Your answer must consist of exactly the lines below, starting with the line with "<th>103</th>" and going on through the line with "<td>NYG</td>", and nothing else.

(Collected data)
· · · · ·

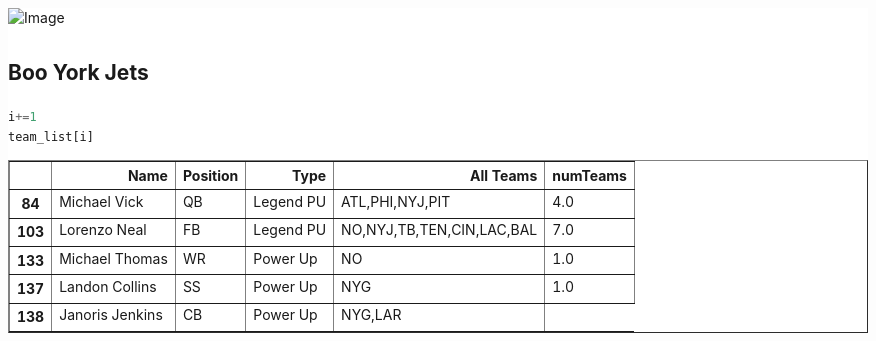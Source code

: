 

![Image](http://content.sportslogos.net/logos/7/152/thumbs/v7tehkwthrwefgounvi7znf5k.gif)

## Boo York Jets


```python
i+=1
team_list[i]
```




<div>

<table border="1" class="dataframe">
  <thead>
    <tr style="text-align: right;">
      <th></th>
      <th>Name</th>
      <th>Position</th>
      <th>Type</th>
      <th>All Teams</th>
      <th>numTeams</th>
    </tr>
  </thead>
  <tbody>
    <tr>
      <th>84</th>
      <td>Michael Vick</td>
      <td>QB</td>
      <td>Legend PU</td>
      <td>ATL,PHI,NYJ,PIT</td>
      <td>4.0</td>
    </tr>
    <tr>
      <th>103</th>
      <td>Lorenzo Neal</td>
      <td>FB</td>
      <td>Legend PU</td>
      <td>NO,NYJ,TB,TEN,CIN,LAC,BAL</td>
      <td>7.0</td>
    </tr>
    <tr>
      <th>133</th>
      <td>Michael Thomas</td>
      <td>WR</td>
      <td>Power Up</td>
      <td>NO</td>
      <td>1.0</td>
    </tr>
    <tr>
      <th>137</th>
      <td>Landon Collins</td>
      <td>SS</td>
      <td>Power Up</td>
      <td>NYG</td>
      <td>1.0</td>
    </tr>
    <tr>
      <th>138</th>
      <td>Janoris Jenkins</td>
      <td>CB</td>
      <td>Power Up</td>
      <td>NYG,LAR</td>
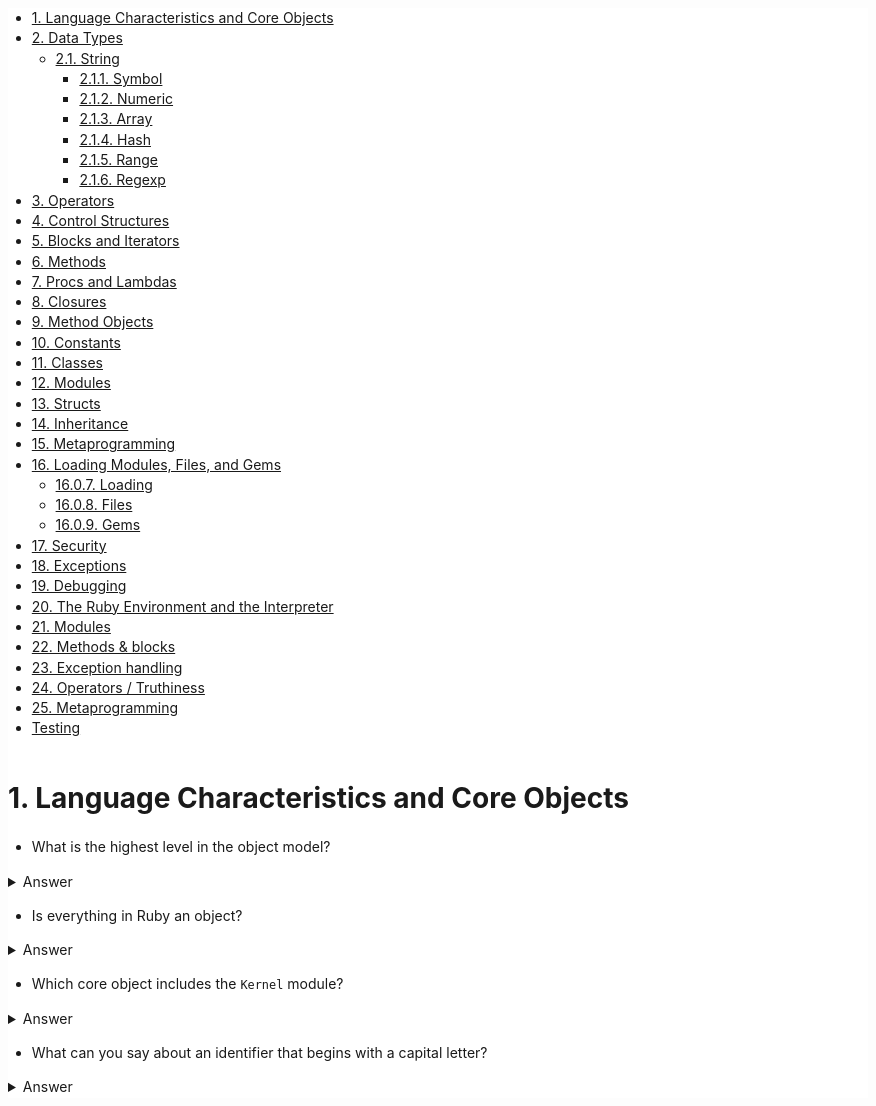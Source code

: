 

- [1. Language Characteristics and Core Objects](#1-language-characteristics-and-core-objects)
- [2. Data Types](#2-data-types)
  - [2.1. String](#21-string)
    - [2.1.1. Symbol](#211-symbol)
    - [2.1.2. Numeric](#212-numeric)
    - [2.1.3. Array](#213-array)
    - [2.1.4. Hash](#214-hash)
    - [2.1.5. Range](#215-range)
    - [2.1.6. Regexp](#216-regexp)
- [3. Operators](#3-operators)
- [4. Control Structures](#4-control-structures)
- [5. Blocks and Iterators](#5-blocks-and-iterators)
- [6. Methods](#6-methods)
- [7. Procs and Lambdas](#7-procs-and-lambdas)
- [8. Closures](#8-closures)
- [9. Method Objects](#9-method-objects)
- [10. Constants](#10-constants)
- [11. Classes](#11-classes)
- [12. Modules](#12-modules)
- [13. Structs](#13-structs)
- [14. Inheritance](#14-inheritance)
- [15. Metaprogramming](#15-metaprogramming)
- [16. Loading Modules, Files, and Gems](#16-loading-modules-files-and-gems)
    - [16.0.7. Loading](#1607-loading)
    - [16.0.8. Files](#1608-files)
    - [16.0.9. Gems](#1609-gems)
- [17. Security](#17-security)
- [18. Exceptions](#18-exceptions)
- [19. Debugging](#19-debugging)
- [20. The Ruby Environment and the Interpreter](#20-the-ruby-environment-and-the-interpreter)
- [21. Modules](#21-modules)
- [22. Methods & blocks](#22-methods--blocks)
- [23. Exception handling](#23-exception-handling)
- [24. Operators / Truthiness](#24-operators--truthiness)
- [25. Metaprogramming](#25-metaprogramming)
- [Testing](#testing)



# 1. Language Characteristics and Core Objects

- What is the highest level in the object model?  
<details><summary>Answer</summary></details>

- Is everything in Ruby an object?  
<details><summary>Answer</summary></details>

- Which core object includes the `Kernel` module?  
<details><summary>Answer</summary></details>

- What can you say about an identifier that begins with a capital letter?  
<details><summary>Answer</summary></details>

· · · · ·

▸ RESPONSE BELOW
      <th>103</th>
      <td>Lorenzo Neal</td>
      <td>FB</td>
      <td>Legend PU</td>
      <td>NO,NYJ,TB,TEN,CIN,LAC,BAL</td>
      <td>7.0</td>
    </tr>
    <tr>
      <th>133</th>
      <td>Michael Thomas</td>
      <td>WR</td>
      <td>Power Up</td>
      <td>NO</td>
      <td>1.0</td>
    </tr>
    <tr>
      <th>137</th>
      <td>Landon Collins</td>
      <td>SS</td>
      <td>Power Up</td>
      <td>NYG</td>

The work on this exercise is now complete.